Manhattan prosecutors said Thursday, June 25, 2026, that they will drop the remaining rape charge against Harvey Weinstein, closing the book on plans to haul the former movie producer into a fourth New York trial on the same allegation. The move came after the court read a letter from accuser Jessica Mann, who told prosecutors she could not go through another round in front of a jury.

Accuser's Letter Ends Another Chapter

The third-degree rape count will be dismissed at Mann's request. In court, a prosecutor read her statement aloud, including the line, "After a lot of thought and reflection, I have chosen not to proceed with a fourth trial against Harvey Weinstein." According to the The Associated Press, prosecutor Nicole Blumberg commended Mann's "bravery, strength, courage and inspiration" and said dropping the case was the appropriate step.

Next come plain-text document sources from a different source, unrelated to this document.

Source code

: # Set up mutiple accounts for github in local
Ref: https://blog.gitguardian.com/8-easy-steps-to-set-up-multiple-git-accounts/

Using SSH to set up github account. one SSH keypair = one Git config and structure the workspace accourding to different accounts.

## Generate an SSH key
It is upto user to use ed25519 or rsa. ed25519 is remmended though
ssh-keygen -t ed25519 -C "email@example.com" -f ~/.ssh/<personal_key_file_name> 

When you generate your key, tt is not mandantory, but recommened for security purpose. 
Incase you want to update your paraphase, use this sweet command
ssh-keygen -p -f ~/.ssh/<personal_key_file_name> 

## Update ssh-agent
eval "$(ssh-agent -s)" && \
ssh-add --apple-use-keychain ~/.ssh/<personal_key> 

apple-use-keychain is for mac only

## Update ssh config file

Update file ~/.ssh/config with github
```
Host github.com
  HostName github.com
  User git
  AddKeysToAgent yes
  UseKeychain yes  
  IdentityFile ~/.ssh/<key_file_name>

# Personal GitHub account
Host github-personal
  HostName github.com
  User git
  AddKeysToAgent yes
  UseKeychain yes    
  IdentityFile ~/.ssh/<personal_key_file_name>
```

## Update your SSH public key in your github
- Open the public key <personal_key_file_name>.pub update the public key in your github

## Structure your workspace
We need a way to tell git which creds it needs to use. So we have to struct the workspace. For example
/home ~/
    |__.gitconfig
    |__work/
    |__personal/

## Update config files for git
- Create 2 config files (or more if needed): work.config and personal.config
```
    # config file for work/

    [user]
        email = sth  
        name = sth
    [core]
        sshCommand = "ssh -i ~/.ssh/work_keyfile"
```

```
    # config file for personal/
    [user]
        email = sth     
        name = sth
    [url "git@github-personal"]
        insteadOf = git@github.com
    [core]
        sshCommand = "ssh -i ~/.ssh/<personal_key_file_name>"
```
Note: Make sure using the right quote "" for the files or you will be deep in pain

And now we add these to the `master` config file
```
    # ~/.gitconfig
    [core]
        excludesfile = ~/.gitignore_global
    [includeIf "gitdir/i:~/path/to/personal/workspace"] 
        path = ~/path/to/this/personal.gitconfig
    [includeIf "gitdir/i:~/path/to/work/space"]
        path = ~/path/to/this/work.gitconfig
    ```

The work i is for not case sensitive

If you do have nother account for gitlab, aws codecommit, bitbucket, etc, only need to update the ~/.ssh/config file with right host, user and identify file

Long Legal Path To The Drop

The lone unresolved count was a leftover from years of legal twists that turned Weinstein's New York prosecution into a marathon. His 2020 conviction was overturned on appeal, and subsequent retrials ended without verdicts, leaving the Manhattan charge floating in legal limbo. Hoodline previously chronicled the case in coverage of Weinstein's third retrial fight, and the Los Angeles Times detailed how the most recent jury deadlocked, ending in a mistrial.

Weinstein Still Faces Other Convictions

Prosecutors told the judge they would not push for a fourth trial on the Mann charge, a low-level felony that carried a maximum of four years behind bars and would have added little to Weinstein's existing prison exposure. As reported by The Associated Press, he remains convicted on separate sex crime counts in both New York and California and is still incarcerated, while his legal team continues to challenge those other rulings.

Legal Implications

The dismissal closes one strand of a complicated prosecution but leaves intact the heavier convictions that carry far longer sentences and account for most of Weinstein's prison time. As the Los Angeles Times reports, prosecutors said they weighed Mann's wellbeing along with the practical limits of staging yet another trial when they decided to walk away from the remaining count.

For Manhattan readers who have watched this saga cycle through local courtrooms for years, the decision marks the end of one high-profile thread but not the larger Weinstein legal story. Other cases and appeals will continue to shape his ultimate sentence, and upcoming filings or hearings could shift details at the margins. We will update coverage as new documents or statements land on the public record.